Le député d'Argenteuil, Yves St-Denis, joint sa voix à celle d'Alexandre Iracà pour réclamer l'élargissement de l'autoroute 50.

St-Denis veut aussi une « vraie » autoroute 50

Il n'y a pas qu'en Outaouais où la configuration de l'autoroute 50 est devenue un sujet de discussion familier.
À l'instar de son collègue de Papineau, Alexandre Iracà, le député provincial de la circonscription voisine d'Argenteuil, Yves St-Denis, compte lui aussi faire pression auprès du ministère des Transports du Québec pour obtenir l'élargissement futur de ce que plusieurs dans la région ont baptisé ces dernières années « l'autoroute de la mort ».
M. St-Denis, dont la circonscription située dans les Laurentides recouvre un peu plus d'une quinzaine de municipalités dont celles de Lachute, Grenville-sur-la-Rouge et Brownsburg-Chatham, estime qu'il est temps que l'autoroute 50 soit complétée à quatre voies puisque le débit de circulation a grimpé en flèche depuis son ouverture complète en 2012.
« Pour nous, il y a évidemment l'aspect sécuritaire et c'est pourquoi on veut qu'elle soit complétée. Le nombre d'accidents est constant. [...] Depuis 2012, il y a des endroits sur notre territoire où l'achalandage a plus que doublé. C'est en haut des prévisions du MTQ », a indiqué M. St-Denis, lorsque joint par Le Droit.
En décembre dernier, le député de Papineau, Alexandre Iracà, lors du bilan annuel du caucus libéral en Outaouais, a affirmé que l'élargissement de l'axe autoroutier devenait devenir une priorité régionale. M. St-Denis abonde dans le même sens.
« Alexandre et moi, nous en avons discuté. Nos prédécesseurs, David Whissell et Norm MacMillan, ont permis que l'autoroute soit ouverte d'un bout à l'autre, maintenant c'est à nous de prendre le flambeau pour faire le reste. Les gens s'attendent à avoir quatre voies, une vraie autoroute. Il ne doit pas y en avoir beaucoup d'autoroutes au Québec où on rencontre », fait remarquer M. St-Denis.

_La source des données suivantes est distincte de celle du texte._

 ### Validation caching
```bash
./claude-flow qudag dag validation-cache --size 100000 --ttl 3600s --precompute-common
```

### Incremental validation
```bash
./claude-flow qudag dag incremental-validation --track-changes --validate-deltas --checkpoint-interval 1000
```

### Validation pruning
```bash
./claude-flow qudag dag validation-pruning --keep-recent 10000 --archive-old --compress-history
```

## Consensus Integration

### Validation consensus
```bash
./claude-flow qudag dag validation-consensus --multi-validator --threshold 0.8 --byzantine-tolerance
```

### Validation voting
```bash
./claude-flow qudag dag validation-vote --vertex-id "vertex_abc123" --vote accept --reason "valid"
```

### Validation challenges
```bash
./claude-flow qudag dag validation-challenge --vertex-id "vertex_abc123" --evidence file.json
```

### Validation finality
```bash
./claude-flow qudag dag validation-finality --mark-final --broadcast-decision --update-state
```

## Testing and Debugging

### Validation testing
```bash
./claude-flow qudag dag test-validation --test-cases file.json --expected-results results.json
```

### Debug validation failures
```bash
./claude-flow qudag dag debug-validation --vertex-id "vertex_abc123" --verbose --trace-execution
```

Une région « dévitalisée »
L'ajout de voies permettrait par ailleurs aux municipalités de sa circonscription de reprendre du galon en matière de développement économique, croit ce dernier.
« Dans Argenteuil, nous avons une région très dévitalisée. Avec nos parcs industriels, par exemple à Lachute, c'est sûr que quand tu as des structures routières plus efficaces et fluides, c'est plus intéressant pour des entrepreneurs et des nouveaux investisseurs. Nous sommes en compétition avec des grands centres comme Mirabel, St-Jérôme et Terrebonne », dit-il.
M. St-Denis ajoute avoir déjà abordé le sujet avec le ministre des Transports, Laurent Lessard. Le dossier devrait être de nouveau à l'ordre du jour d'une rencontre de caucus présessionnel au début du mois prochain.